• _What the task asks_
For the listing below, output exactly the lines from the line with "东海各大超级势力，都派遣代表" up to and including the line with "Esse esquema é", and no other lines.
- - -
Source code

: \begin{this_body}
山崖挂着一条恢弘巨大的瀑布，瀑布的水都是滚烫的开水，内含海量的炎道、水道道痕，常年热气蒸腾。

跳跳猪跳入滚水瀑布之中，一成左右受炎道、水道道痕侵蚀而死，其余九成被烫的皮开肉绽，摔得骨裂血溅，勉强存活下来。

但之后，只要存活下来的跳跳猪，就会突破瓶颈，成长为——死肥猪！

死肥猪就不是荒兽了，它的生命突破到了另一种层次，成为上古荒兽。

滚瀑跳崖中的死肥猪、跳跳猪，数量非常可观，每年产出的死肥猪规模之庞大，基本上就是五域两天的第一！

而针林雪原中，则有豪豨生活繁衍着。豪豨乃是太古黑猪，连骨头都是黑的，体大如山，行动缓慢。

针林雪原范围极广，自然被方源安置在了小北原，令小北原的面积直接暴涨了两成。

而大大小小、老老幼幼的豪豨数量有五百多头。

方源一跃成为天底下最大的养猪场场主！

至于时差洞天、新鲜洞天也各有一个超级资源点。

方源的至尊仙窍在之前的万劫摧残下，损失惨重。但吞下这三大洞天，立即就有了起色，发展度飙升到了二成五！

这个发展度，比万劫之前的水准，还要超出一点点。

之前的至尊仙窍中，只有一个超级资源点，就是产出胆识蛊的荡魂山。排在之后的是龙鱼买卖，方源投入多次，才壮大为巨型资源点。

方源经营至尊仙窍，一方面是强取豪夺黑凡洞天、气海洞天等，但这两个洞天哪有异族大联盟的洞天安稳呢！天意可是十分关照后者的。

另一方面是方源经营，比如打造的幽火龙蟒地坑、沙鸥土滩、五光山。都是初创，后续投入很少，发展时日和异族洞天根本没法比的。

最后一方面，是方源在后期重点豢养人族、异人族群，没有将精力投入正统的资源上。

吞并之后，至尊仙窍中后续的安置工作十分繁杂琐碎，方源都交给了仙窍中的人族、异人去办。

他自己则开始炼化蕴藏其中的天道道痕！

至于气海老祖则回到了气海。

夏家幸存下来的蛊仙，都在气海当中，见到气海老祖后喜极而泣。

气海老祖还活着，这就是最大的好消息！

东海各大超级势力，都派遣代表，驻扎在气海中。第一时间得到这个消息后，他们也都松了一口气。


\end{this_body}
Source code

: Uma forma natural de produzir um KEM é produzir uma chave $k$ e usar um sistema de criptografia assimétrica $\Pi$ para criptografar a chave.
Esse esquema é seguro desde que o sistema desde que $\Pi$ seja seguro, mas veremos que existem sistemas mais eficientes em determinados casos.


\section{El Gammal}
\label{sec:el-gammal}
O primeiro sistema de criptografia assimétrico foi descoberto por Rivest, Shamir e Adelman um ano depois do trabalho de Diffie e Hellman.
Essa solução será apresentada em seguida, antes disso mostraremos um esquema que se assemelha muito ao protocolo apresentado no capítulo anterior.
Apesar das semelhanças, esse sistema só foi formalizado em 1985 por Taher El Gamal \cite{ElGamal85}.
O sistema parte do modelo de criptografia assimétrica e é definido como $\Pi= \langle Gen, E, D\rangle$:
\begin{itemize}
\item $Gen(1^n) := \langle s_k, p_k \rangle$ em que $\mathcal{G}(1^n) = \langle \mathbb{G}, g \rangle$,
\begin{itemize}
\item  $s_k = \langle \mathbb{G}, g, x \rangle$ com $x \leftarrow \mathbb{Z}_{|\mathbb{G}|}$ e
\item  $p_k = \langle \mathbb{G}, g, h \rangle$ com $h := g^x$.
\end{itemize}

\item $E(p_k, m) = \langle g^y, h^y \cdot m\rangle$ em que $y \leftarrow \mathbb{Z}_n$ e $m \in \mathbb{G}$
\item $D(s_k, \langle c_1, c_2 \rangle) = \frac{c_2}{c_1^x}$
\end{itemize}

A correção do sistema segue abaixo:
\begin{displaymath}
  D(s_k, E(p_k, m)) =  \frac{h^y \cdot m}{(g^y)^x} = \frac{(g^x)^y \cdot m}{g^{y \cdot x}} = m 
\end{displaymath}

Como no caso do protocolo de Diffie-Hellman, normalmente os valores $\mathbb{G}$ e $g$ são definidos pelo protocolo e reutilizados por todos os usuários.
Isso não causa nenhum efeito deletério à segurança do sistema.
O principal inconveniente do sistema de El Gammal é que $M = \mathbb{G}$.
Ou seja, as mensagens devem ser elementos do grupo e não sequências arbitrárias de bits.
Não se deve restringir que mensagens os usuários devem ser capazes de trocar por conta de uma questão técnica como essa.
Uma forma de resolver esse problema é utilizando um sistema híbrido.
- - -
• _Solution for this task_
东海各大超级势力，都派遣代表，驻扎在气海中。第一时间得到这个消息后，他们也都松了一口气。


\end{this_body}
Source code

: Uma forma natural de produzir um KEM é produzir uma chave $k$ e usar um sistema de criptografia assimétrica $\Pi$ para criptografar a chave.
Esse esquema é seguro desde que o sistema desde que $\Pi$ seja seguro, mas veremos que existem sistemas mais eficientes em determinados casos.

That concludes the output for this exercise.